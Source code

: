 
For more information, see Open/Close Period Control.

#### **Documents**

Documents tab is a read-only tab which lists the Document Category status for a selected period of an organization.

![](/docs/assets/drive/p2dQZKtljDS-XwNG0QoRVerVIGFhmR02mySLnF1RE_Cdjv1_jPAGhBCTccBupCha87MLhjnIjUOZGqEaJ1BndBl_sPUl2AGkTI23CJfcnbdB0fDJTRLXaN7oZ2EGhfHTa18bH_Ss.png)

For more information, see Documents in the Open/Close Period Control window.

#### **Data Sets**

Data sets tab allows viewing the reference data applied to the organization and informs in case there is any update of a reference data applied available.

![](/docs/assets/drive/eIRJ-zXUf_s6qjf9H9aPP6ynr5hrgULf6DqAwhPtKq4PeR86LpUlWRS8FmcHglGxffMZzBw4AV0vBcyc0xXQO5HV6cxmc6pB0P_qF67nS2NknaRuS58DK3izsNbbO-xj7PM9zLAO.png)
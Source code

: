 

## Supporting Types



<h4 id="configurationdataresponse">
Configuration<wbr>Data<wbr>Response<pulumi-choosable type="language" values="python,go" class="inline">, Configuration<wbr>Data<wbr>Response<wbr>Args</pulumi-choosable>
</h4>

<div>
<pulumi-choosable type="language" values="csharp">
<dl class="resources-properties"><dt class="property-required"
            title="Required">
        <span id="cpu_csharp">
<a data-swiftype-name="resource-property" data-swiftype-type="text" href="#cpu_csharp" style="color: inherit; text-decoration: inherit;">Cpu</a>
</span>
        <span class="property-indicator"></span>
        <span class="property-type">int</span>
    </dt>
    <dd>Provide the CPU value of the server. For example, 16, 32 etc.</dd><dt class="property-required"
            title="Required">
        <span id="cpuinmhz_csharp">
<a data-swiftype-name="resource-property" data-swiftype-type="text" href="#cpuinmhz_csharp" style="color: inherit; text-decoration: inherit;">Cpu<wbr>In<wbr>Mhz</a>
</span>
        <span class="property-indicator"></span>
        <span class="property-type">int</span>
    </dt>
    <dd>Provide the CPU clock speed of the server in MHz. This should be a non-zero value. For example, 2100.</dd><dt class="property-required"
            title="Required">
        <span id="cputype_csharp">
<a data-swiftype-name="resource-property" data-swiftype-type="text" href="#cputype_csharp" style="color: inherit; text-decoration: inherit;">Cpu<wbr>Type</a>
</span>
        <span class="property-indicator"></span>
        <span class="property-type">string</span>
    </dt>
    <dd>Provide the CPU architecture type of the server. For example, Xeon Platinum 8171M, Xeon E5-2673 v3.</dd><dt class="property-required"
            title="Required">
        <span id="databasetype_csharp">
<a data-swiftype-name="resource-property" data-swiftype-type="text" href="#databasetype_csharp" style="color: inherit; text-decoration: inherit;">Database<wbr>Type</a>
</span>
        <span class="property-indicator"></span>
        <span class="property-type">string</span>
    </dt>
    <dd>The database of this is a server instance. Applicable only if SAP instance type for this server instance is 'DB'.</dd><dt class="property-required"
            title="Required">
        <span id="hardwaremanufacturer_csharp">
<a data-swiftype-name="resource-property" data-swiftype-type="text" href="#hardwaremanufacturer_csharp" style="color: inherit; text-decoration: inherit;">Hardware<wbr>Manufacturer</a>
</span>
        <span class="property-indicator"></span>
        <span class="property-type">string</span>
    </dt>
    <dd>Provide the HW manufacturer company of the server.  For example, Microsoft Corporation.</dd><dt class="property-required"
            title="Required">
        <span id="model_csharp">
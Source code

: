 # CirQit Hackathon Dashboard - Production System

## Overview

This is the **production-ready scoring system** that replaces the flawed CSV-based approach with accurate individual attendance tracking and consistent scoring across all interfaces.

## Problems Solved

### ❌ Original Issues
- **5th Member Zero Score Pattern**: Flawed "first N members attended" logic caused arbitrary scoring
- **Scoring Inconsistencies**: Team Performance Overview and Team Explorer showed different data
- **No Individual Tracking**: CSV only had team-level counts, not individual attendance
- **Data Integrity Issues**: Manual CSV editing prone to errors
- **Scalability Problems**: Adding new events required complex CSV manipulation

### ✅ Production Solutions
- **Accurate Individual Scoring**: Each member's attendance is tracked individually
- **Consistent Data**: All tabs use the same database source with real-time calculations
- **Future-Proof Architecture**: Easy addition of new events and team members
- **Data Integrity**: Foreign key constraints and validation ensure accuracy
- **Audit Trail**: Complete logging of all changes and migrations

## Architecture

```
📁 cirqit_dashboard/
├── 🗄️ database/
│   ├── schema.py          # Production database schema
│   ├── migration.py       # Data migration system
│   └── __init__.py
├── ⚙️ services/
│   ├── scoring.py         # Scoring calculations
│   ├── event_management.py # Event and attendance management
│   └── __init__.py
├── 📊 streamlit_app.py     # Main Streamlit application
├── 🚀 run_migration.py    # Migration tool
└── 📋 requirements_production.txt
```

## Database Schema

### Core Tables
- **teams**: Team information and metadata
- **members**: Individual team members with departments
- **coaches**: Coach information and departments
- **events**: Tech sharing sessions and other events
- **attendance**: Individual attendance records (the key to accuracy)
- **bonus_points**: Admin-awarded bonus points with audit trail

▶ **Assigned task**:
Repeat the records exactly, including every line.

▶ **Result of this task**:
Source code

: 
For more information, see Open/Close Period Control.

#### **Documents**

Documents tab is a read-only tab which lists the Document Category status for a selected period of an organization.

![](/docs/assets/drive/p2dQZKtljDS-XwNG0QoRVerVIGFhmR02mySLnF1RE_Cdjv1_jPAGhBCTccBupCha87MLhjnIjUOZGqEaJ1BndBl_sPUl2AGkTI23CJfcnbdB0fDJTRLXaN7oZ2EGhfHTa18bH_Ss.png)

For more information, see Documents in the Open/Close Period Control window.

#### **Data Sets**

Data sets tab allows viewing the reference data applied to the organization and informs in case there is any update of a reference data applied available.

![](/docs/assets/drive/eIRJ-zXUf_s6qjf9H9aPP6ynr5hrgULf6DqAwhPtKq4PeR86LpUlWRS8FmcHglGxffMZzBw4AV0vBcyc0xXQO5HV6cxmc6pB0P_qF67nS2NknaRuS58DK3izsNbbO-xj7PM9zLAO.png)
Source code

: 

## Supporting Types



<h4 id="configurationdataresponse">
Configuration<wbr>Data<wbr>Response<pulumi-choosable type="language" values="python,go" class="inline">, Configuration<wbr>Data<wbr>Response<wbr>Args</pulumi-choosable>
</h4>

<div>
<pulumi-choosable type="language" values="csharp">
<dl class="resources-properties"><dt class="property-required"
            title="Required">
        <span id="cpu_csharp">
<a data-swiftype-name="resource-property" data-swiftype-type="text" href="#cpu_csharp" style="color: inherit; text-decoration: inherit;">Cpu</a>
</span>
        <span class="property-indicator"></span>
        <span class="property-type">int</span>
    </dt>
    <dd>Provide the CPU value of the server. For example, 16, 32 etc.</dd><dt class="property-required"
            title="Required">
        <span id="cpuinmhz_csharp">
<a data-swiftype-name="resource-property" data-swiftype-type="text" href="#cpuinmhz_csharp" style="color: inherit; text-decoration: inherit;">Cpu<wbr>In<wbr>Mhz</a>
</span>
        <span class="property-indicator"></span>
        <span class="property-type">int</span>
    </dt>
    <dd>Provide the CPU clock speed of the server in MHz. This should be a non-zero value. For example, 2100.</dd><dt class="property-required"
            title="Required">
        <span id="cputype_csharp">
<a data-swiftype-name="resource-property" data-swiftype-type="text" href="#cputype_csharp" style="color: inherit; text-decoration: inherit;">Cpu<wbr>Type</a>
</span>
        <span class="property-indicator"></span>
        <span class="property-type">string</span>
    </dt>
    <dd>Provide the CPU architecture type of the server. For example, Xeon Platinum 8171M, Xeon E5-2673 v3.</dd><dt class="property-required"
            title="Required">
        <span id="databasetype_csharp">
<a data-swiftype-name="resource-property" data-swiftype-type="text" href="#databasetype_csharp" style="color: inherit; text-decoration: inherit;">Database<wbr>Type</a>
</span>
        <span class="property-indicator"></span>
        <span class="property-type">string</span>
    </dt>
    <dd>The database of this is a server instance. Applicable only if SAP instance type for this server instance is 'DB'.</dd><dt class="property-required"
            title="Required">
        <span id="hardwaremanufacturer_csharp">
<a data-swiftype-name="resource-property" data-swiftype-type="text" href="#hardwaremanufacturer_csharp" style="color: inherit; text-decoration: inherit;">Hardware<wbr>Manufacturer</a>
</span>
        <span class="property-indicator"></span>
        <span class="property-type">string</span>
    </dt>
    <dd>Provide the HW manufacturer company of the server.  For example, Microsoft Corporation.</dd><dt class="property-required"
            title="Required">
        <span id="model_csharp">
Source code

: # CirQit Hackathon Dashboard - Production System

## Overview

This is the **production-ready scoring system** that replaces the flawed CSV-based approach with accurate individual attendance tracking and consistent scoring across all interfaces.

## Problems Solved

### ❌ Original Issues
- **5th Member Zero Score Pattern**: Flawed "first N members attended" logic caused arbitrary scoring
- **Scoring Inconsistencies**: Team Performance Overview and Team Explorer showed different data
- **No Individual Tracking**: CSV only had team-level counts, not individual attendance
- **Data Integrity Issues**: Manual CSV editing prone to errors
- **Scalability Problems**: Adding new events required complex CSV manipulation

### ✅ Production Solutions
- **Accurate Individual Scoring**: Each member's attendance is tracked individually
- **Consistent Data**: All tabs use the same database source with real-time calculations
- **Future-Proof Architecture**: Easy addition of new events and team members
- **Data Integrity**: Foreign key constraints and validation ensure accuracy
- **Audit Trail**: Complete logging of all changes and migrations

## Architecture

```
📁 cirqit_dashboard/
├── 🗄️ database/
│   ├── schema.py          # Production database schema
│   ├── migration.py       # Data migration system
│   └── __init__.py
├── ⚙️ services/
│   ├── scoring.py         # Scoring calculations
│   ├── event_management.py # Event and attendance management
│   └── __init__.py
├── 📊 streamlit_app.py     # Main Streamlit application
├── 🚀 run_migration.py    # Migration tool
└── 📋 requirements_production.txt
```

## Database Schema

### Core Tables
- **teams**: Team information and metadata
- **members**: Individual team members with departments
- **coaches**: Coach information and departments
- **events**: Tech sharing sessions and other events
- **attendance**: Individual attendance records (the key to accuracy)
- **bonus_points**: Admin-awarded bonus points with audit trail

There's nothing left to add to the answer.